■ Data provided
• • • • •
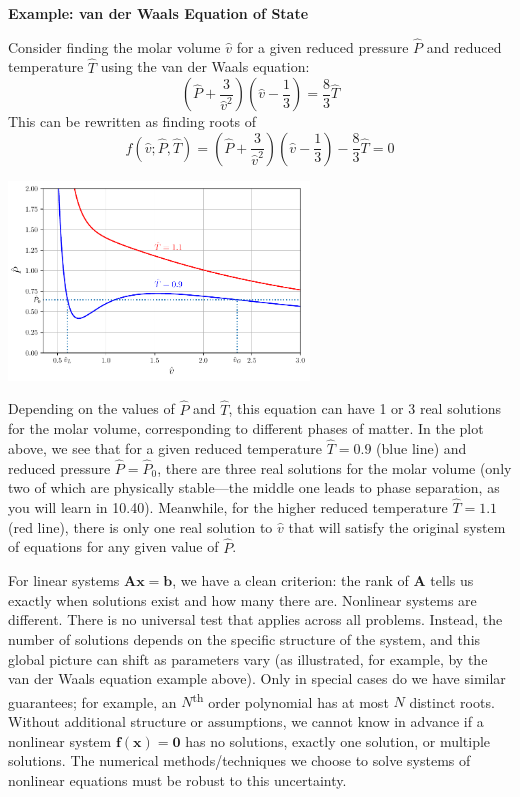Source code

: \begin{exampleBox}
\textbf{Example: van der Waals Equation of State}

Consider finding the molar volume $\hat{v}$ for a given reduced pressure $\hat{P}$ and reduced temperature $\hat{T}$ using the van der Waals equation:
\[
\left(\hat{P} + \frac{3}{\hat{v}^2}\right)\left(\hat{v} - \frac{1}{3}\right) = \frac{8}{3}\hat{T}
\]
This can be rewritten as finding roots of
\[
f(\hat{v}; \hat{P}, \hat{T}) = \left(\hat{P} + \frac{3}{\hat{v}^2}\right)\left(\hat{v} - \frac{1}{3}\right) - \frac{8}{3}\hat{T} = 0
\]

\begin{center}
\includegraphics[width=0.6\textwidth]{figs/nle/vdw_eos.pdf}
\end{center}

Depending on the values of $\hat{P}$ and $\hat{T}$, this equation can have 1 or 3 real solutions for the molar volume, corresponding to different phases of matter. In the plot above, we see that for a given reduced temperature $\hat{T} = 0.9$ (blue line) and reduced pressure $\hat{P} = \hat{P}_0$, there are three real solutions for the molar volume (only two of which are physically stable---the middle one leads to phase separation, as you will learn in 10.40). Meanwhile, for the higher reduced temperature $\hat{T} = 1.1$ (red line), there is only one real solution to $\hat v$ that will satisfy the original system of equations for any given value of $\hat{P}$. %
\end{exampleBox}
    
For linear systems $\mathbf{Ax=b}$, we have a clean criterion: the rank of $\mathbf{A}$ tells us exactly when solutions exist and how many there are. Nonlinear systems are different. There is no universal test that applies across all problems. Instead, the number of solutions depends on the specific structure of the system, and this global picture can shift as parameters vary (as illustrated, for example, by the van der Waals equation example above). Only in special cases do we have similar guarantees; for example, an $N$\textsuperscript{th} order polynomial has at most $N$ distinct roots. Without additional structure or assumptions, we cannot know in advance if a nonlinear system $\mathbf{f(x)=0}$ has no solutions, exactly one solution, or multiple solutions. The numerical methods/techniques we choose to solve systems of nonlinear equations must be robust to this uncertainty.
• • • • •
■ What to work on
What you write should match the entries exactly, except that the pictures are dropped.

■ Result of the task
Source code

: \begin{exampleBox}
\textbf{Example: van der Waals Equation of State}

Consider finding the molar volume $\hat{v}$ for a given reduced pressure $\hat{P}$ and reduced temperature $\hat{T}$ using the van der Waals equation:
\[
\left(\hat{P} + \frac{3}{\hat{v}^2}\right)\left(\hat{v} - \frac{1}{3}\right) = \frac{8}{3}\hat{T}
\]
This can be rewritten as finding roots of
\[
f(\hat{v}; \hat{P}, \hat{T}) = \left(\hat{P} + \frac{3}{\hat{v}^2}\right)\left(\hat{v} - \frac{1}{3}\right) - \frac{8}{3}\hat{T} = 0
\]

\begin{center}
\includegraphics[width=0.6\textwidth]{figs/nle/vdw_eos.pdf}
\end{center}

Depending on the values of $\hat{P}$ and $\hat{T}$, this equation can have 1 or 3 real solutions for the molar volume, corresponding to different phases of matter. In the plot above, we see that for a given reduced temperature $\hat{T} = 0.9$ (blue line) and reduced pressure $\hat{P} = \hat{P}_0$, there are three real solutions for the molar volume (only two of which are physically stable---the middle one leads to phase separation, as you will learn in 10.40). Meanwhile, for the higher reduced temperature $\hat{T} = 1.1$ (red line), there is only one real solution to $\hat v$ that will satisfy the original system of equations for any given value of $\hat{P}$. %
\end{exampleBox}
    
For linear systems $\mathbf{Ax=b}$, we have a clean criterion: the rank of $\mathbf{A}$ tells us exactly when solutions exist and how many there are. Nonlinear systems are different. There is no universal test that applies across all problems. Instead, the number of solutions depends on the specific structure of the system, and this global picture can shift as parameters vary (as illustrated, for example, by the van der Waals equation example above). Only in special cases do we have similar guarantees; for example, an $N$\textsuperscript{th} order polynomial has at most $N$ distinct roots. Without additional structure or assumptions, we cannot know in advance if a nonlinear system $\mathbf{f(x)=0}$ has no solutions, exactly one solution, or multiple solutions. The numerical methods/techniques we choose to solve systems of nonlinear equations must be robust to this uncertainty.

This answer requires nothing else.